Comment by dbrereton

3 years ago

> This is definitely very cool as I've been looking for something like this since technorati (which was originally a blog search engine).

Technorati was one of the inspirations here so that's great to hear.

> Would love to hear details about how you created the database, the infrastructure, etc if it's not a trade secret. Kudos on the launch!

Sure, it's actually fairly simple! The search backend itself is running on Typesense [0], which was very quick and easy to setup.

Due to the way ranking is calculated, I can actually avoid doing any real web crawling (though, I may add that in soon to help increase the index size). Ranking is based on submission to online communities, so all I really need is those submissions.

Using the Reddit, HN and Twitter APIs, I search for any submissions related to any blogs in the database, then those submissions give me the post URLs.

Once I have the post URLs, I just need to request those specific URLs to get the post data.

Then there's scripts for things like content extraction, inflation calculation, currency conversion etc.

All of those scripts are in python.

The frontend is a simple React app built with Next. All pages are statically generated.

Let me know if there's any more questions!

[0] https://typesense.org/

Any plans on open-sourcing the code? I'm not sure if your intention is to build a business using it (or, if you were, using AGPLv3 might help prevent third-parties from unfairly competing with you), but I'm sure a number of people would be interested in trying to run this on their own hardware, building their own personal index, hacking on it to add features they find interesting for themselves, or otherwise just learning something by taking a look under the hood (I'm probably in this category myself).

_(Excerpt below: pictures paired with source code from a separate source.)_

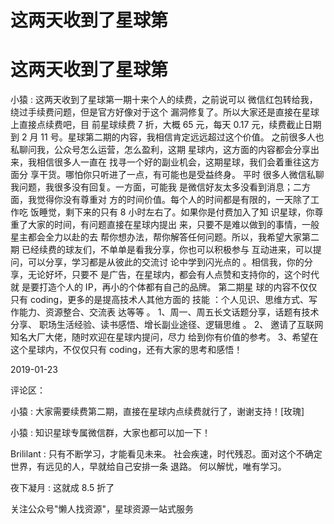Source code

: # 这两天收到了星球第

# 这两天收到了星球第

小猿 : 这两天收到了星球第一期十来个人的续费，之前说可以 微信红包转给我，绕过手续费问题，但是官方好像对于这个 漏洞修复了。所以大家还是直接在星球上直接点续费吧，目 前星球续费 7 折，大概 65 元，每天 0.17 元，续费截止日期到 2 月 11 号。星球第二期的内容，我相信肯定远远超过这个价值。 之前很多人也私聊问我，公众号怎么运营，怎么盈利，这期 星球内，这方面的内容都会分享出来，我相信很多人一直在 找寻一个好的副业机会，这期星球，我们会着重往这方面分 享干货。哪怕你只听进了一点，有可能也是受益终身。 平时 很多人微信私聊我问题，我很多没有回复。一方面，可能我 是微信好友太多没看到消息；二方面，我觉得你没有尊重对 方的时间价值。每个人的时间都是有限的，一天除了工作吃 饭睡觉，剩下来的只有 8 小时左右了。如果你是付费加入了知 识星球，你尊重了大家的时间，有问题直接在星球内提出 来，只要不是难以做到的事情，一般星主都会全力以赴的去 帮你想办法，帮你解答任何问题。所以，我希望大家第二期 已经续费的球友们，不单单是看我分享，你也可以积极参与 互动进来，可以提问，可以分享，学习都是从彼此的交流讨 论中学到闪光点的 。相信我，你的分享，无论好坏，只要不 是广告，在星球内，都会有人点赞和支持你的，这个时代就 是要打造个人的 IP，再小的个体都有自己的品牌。 第二期星 球的内容不仅仅只有 coding，更多的是提高技术人其他方面的 技能 ：个人见识、思维方式、写作能力、资源整合、交流表 达等等 。 1、周一、周五长文话题分享，话题有技术分享、 职场生活经验、读书感悟、增长副业途径、逻辑思维 。 2、 邀请了互联网知名大厂大佬，随时欢迎在星球内提问，尽力 给到你有价值的参考。 3、希望在这个星球内，不仅仅只有 coding，还有大家的思考和感悟！

2019-01-23

评论区：

小猿 : 大家需要续费第二期，直接在星球内点续费就行了，谢谢支持！[玫瑰]

小猿 : 知识星球专属微信群，大家也都可以加一下！

Brililant : 只有不断学习，才能看见未来。 社会疾速，时代残忍。面对这个不确定世界，有远见的人，早就给自己安排一条 退路。 何以解忧，唯有学习。

夜下凝月 : 这就成 8.5 折了

关注公众号"懒人找资源"，星球资源一站式服务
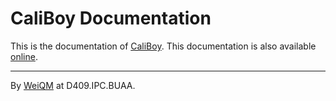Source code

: # CaliBoy Documentation

This is the documentation of [CaliBoy](https://github.com/CheckBoxStudio/CaliBoy).
This documentation is also available [online](https://checkboxstudio.github.io/CaliBoy/).

---

By [WeiQM](https://weiquanmao.github.io/) at D409.IPC.BUAA.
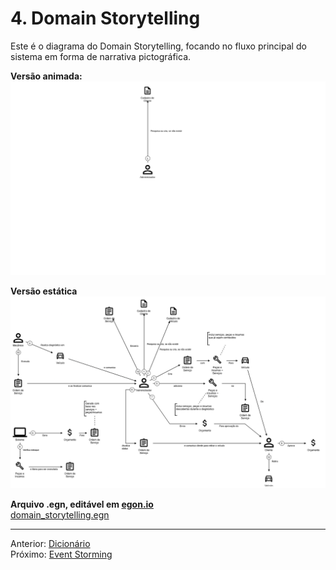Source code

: # 4. Domain Storytelling

Este é o diagrama do Domain Storytelling, focando no fluxo principal do sistema em forma de narrativa pictográfica.

**Versão animada:**  
![Domain Storytelling Animado](attachments/domain_storytelling_animado.svg)

**Versão estática**  
![Domain Storytelling Estático](attachments/domain_storytelling_estatico.png)

**Arquivo .egn, editável em <a href="https://egon.io" target="_blank">egon.io</a>**  
<a href="attachments/domain_storytelling.egn" download>domain_storytelling.egn</a>


---
Anterior: [Dicionário](3_dicionario.md)  
Próximo: [Event Storming](5_event_storming.md)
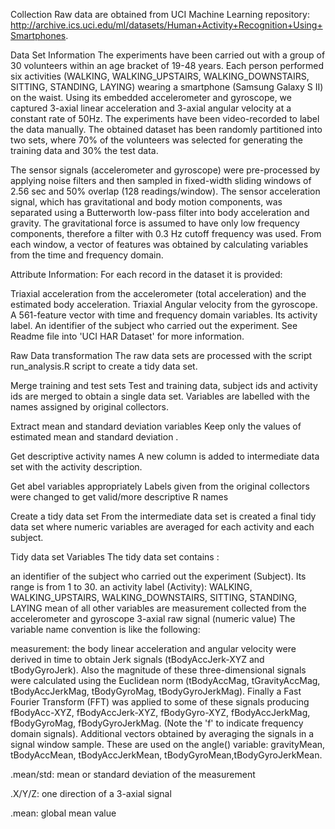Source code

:Collection
Raw data are obtained from UCI Machine Learning repository: http://archive.ics.uci.edu/ml/datasets/Human+Activity+Recognition+Using+Smartphones.

Data Set Information
The experiments have been carried out with a group of 30 volunteers within an age bracket of 19-48 years. Each person performed six activities (WALKING, WALKING_UPSTAIRS, WALKING_DOWNSTAIRS, SITTING, STANDING, LAYING) wearing a smartphone (Samsung Galaxy S II) on the waist. Using its embedded accelerometer and gyroscope, we captured 3-axial linear acceleration and 3-axial angular velocity at a constant rate of 50Hz. The experiments have been video-recorded to label the data manually. The obtained dataset has been randomly partitioned into two sets, where 70% of the volunteers was selected for generating the training data and 30% the test data.

The sensor signals (accelerometer and gyroscope) were pre-processed by applying noise filters and then sampled in fixed-width sliding windows of 2.56 sec and 50% overlap (128 readings/window). The sensor acceleration signal, which has gravitational and body motion components, was separated using a Butterworth low-pass filter into body acceleration and gravity. The gravitational force is assumed to have only low frequency components, therefore a filter with 0.3 Hz cutoff frequency was used. From each window, a vector of features was obtained by calculating variables from the time and frequency domain.

Attribute Information:
For each record in the dataset it is provided:

Triaxial acceleration from the accelerometer (total acceleration) and the estimated body acceleration.
Triaxial Angular velocity from the gyroscope.
A 561-feature vector with time and frequency domain variables.
Its activity label.
An identifier of the subject who carried out the experiment.
See Readme file into 'UCI HAR Dataset' for more information.

Raw Data transformation
The raw data sets are processed with the script run_analysis.R script to create a tidy data set.

Merge training and test sets Test and training data, subject ids and activity ids are merged to obtain a single data set. Variables are labelled with the names assigned by original collectors.

Extract mean and standard deviation variables Keep only the values of estimated mean and standard deviation .

Get descriptive activity names A new column is added to intermediate data set with the activity description.

Get abel variables appropriately Labels given from the original collectors were changed to get valid/more descriptive R names

Create a tidy data set From the intermediate data set is created a final tidy data set where numeric variables are averaged for each activity and each subject.

Tidy data set
Variables
The tidy data set contains :

an identifier of the subject who carried out the experiment (Subject). Its range is from 1 to 30.
an activity label (Activity): WALKING, WALKING_UPSTAIRS, WALKING_DOWNSTAIRS, SITTING, STANDING, LAYING
mean of all other variables are measurement collected from the accelerometer and gyroscope 3-axial raw signal (numeric value)
The variable name convention is like the following:

measurement: the body linear acceleration and angular velocity were derived in time to obtain Jerk signals (tBodyAccJerk-XYZ and tBodyGyroJerk). Also the magnitude of these three-dimensional signals were calculated using the Euclidean norm (tBodyAccMag, tGravityAccMag, tBodyAccJerkMag, tBodyGyroMag, tBodyGyroJerkMag). Finally a Fast Fourier Transform (FFT) was applied to some of these signals producing fBodyAcc-XYZ, fBodyAccJerk-XYZ, fBodyGyro-XYZ, fBodyAccJerkMag, fBodyGyroMag, fBodyGyroJerkMag. (Note the 'f' to indicate frequency domain signals). Additional vectors obtained by averaging the signals in a signal window sample. These are used on the angle() variable: gravityMean, tBodyAccMean, tBodyAccJerkMean, tBodyGyroMean,tBodyGyroJerkMean.

.mean/std: mean or standard deviation of the measurement

.X/Y/Z: one direction of a 3-axial signal

.mean: global mean value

  • This is not a business, and I would like to open source it, but it would probably be better for everyone if I wait until I clean up my garbage code, which will take some time.

I tried searching "Will Smith" and was expecting hundreds of blog posts about his Oscar thing but all results are about programming jobs and joe biden. I even changed the date range to past week but still the same..

Any idea why?

  • Only 900 blogs are currently indexed, and they're mostly tech, business or politics, so I wouldn't be surprised if none of them have written about the will smith situation.

    I am working on increasing the amount of blogs significantly, but please bear with my modest index in the meantime.